Has the alumni network helped you find internships or jobs?
I haven’t really used the alumni network because I’m looking for very specific types of internships in Seattle. When I looked at the alumni network, I didn’t find any doing the thing I want to do in Seattle, so I’ll just have to look for it through other avenues.
What have you used the career office for? How helpful have they been?
I went to see them to ask about applying to internships. They were pretty helpful. They gave me some tools to network and to talk to people about the careers that they have.
Have you learned any computer programs or computer languages that have been or will be especially helpful professionally?
I’ve learned RStudio and C++. I’m not very good at them but I have used them. I also learned LaTex, which is a mathematical writing software. All of those programs have been really useful for my Math major and I know a lot of places require you for you to know them for math-related jobs.
Advice for Prospective Freshmen
What is something you wish you knew about your school before you entered as a freshman?
People want to help you more than you think they do.

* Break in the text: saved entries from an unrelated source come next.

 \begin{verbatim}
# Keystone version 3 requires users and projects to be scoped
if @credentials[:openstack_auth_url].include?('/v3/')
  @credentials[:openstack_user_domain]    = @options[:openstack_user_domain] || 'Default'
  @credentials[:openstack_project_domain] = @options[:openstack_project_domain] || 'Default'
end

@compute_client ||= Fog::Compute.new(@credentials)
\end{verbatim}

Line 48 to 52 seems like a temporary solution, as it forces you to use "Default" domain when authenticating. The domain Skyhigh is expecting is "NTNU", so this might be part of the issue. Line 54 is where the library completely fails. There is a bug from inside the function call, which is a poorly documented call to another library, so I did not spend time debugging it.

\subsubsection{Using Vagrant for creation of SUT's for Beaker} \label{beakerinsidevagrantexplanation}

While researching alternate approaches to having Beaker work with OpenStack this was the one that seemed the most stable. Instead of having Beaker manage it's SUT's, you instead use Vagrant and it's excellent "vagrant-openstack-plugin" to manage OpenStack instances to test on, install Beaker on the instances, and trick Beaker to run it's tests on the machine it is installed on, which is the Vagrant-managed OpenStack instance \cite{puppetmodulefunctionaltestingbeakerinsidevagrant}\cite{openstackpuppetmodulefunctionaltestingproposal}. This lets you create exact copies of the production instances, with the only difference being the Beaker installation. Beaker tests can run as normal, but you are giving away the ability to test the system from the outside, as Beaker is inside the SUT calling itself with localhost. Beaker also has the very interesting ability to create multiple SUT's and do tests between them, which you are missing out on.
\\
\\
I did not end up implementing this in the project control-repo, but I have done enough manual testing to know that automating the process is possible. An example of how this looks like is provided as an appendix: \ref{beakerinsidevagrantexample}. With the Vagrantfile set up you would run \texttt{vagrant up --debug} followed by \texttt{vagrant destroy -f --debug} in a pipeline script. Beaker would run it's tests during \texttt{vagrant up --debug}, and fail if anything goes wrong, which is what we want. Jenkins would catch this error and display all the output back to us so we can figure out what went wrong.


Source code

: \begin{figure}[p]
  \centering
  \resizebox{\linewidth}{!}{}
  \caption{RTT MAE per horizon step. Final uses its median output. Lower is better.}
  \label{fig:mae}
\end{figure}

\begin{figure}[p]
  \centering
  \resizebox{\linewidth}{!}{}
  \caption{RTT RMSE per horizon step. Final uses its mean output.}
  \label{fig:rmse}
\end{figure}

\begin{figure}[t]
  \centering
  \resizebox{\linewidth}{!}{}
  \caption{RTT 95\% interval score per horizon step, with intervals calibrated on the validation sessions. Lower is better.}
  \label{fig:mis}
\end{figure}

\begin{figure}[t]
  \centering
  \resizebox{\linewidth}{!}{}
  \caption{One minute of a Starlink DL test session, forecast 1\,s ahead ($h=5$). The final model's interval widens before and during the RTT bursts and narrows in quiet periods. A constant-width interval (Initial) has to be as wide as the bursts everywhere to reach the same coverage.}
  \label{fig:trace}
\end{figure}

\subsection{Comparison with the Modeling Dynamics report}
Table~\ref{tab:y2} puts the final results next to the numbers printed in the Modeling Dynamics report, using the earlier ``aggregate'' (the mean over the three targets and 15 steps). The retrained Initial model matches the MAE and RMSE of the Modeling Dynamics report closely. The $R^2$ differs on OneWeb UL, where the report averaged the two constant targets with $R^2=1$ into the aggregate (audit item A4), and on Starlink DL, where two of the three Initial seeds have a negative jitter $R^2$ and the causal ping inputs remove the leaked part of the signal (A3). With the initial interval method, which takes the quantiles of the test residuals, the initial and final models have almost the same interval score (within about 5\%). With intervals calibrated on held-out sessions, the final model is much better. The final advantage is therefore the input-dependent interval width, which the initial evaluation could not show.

It’s really important to ask for help because it’s surprising how much help you can get. I also wish I knew that the counseling office is not great. It’s not as good as they say it is. They don’t have enough resources for mental health on campus. [See Kenyon Thrill article, “An Open Letter to Kenyon: On Being an ‘Inadequate’ Performer of Mental Illness.” See Kenyon Collegian articles, “Destigmatizing mental health issues,” and “College has duty to provide timely mental health care.”]
What is something a prospective transgender student should know that we haven’t touched on?
If people are mean to you, there are a ton of people on campus who can help you. You can go to the Office of Diversity, Equity, and Inclusion and figure out to make things better for yourself here because there are people whose job it is to make things better for you.
What is something a prospective student may miss on a visit that’s worth checking out?
Look at the stars at night.
Reason to attend Kenyon:
1) If you want to heavily focus on your academics.
2) If you want to be supported in your academic endeavors.
3) If you want your social life to dictate what your party life is going to be like. [Your party life will revolve around what you and your friends decide to do.]
4) If you want a really strong community.
Reason to not attend Kenyon:
1) If you’re invested in being able to live in a more real-world situation with a lot of things going on.
2) The tuition is expensive, [so there are a lot of wealthy students]. Don’t come if you don’t want to be around that. [Kenyon costs about $54,000 for two semesters of tuition, not including room, board, etc. Socioeconomically, 75% of Kenyon students come from families in the top 20%, and the median family income is $213,000.]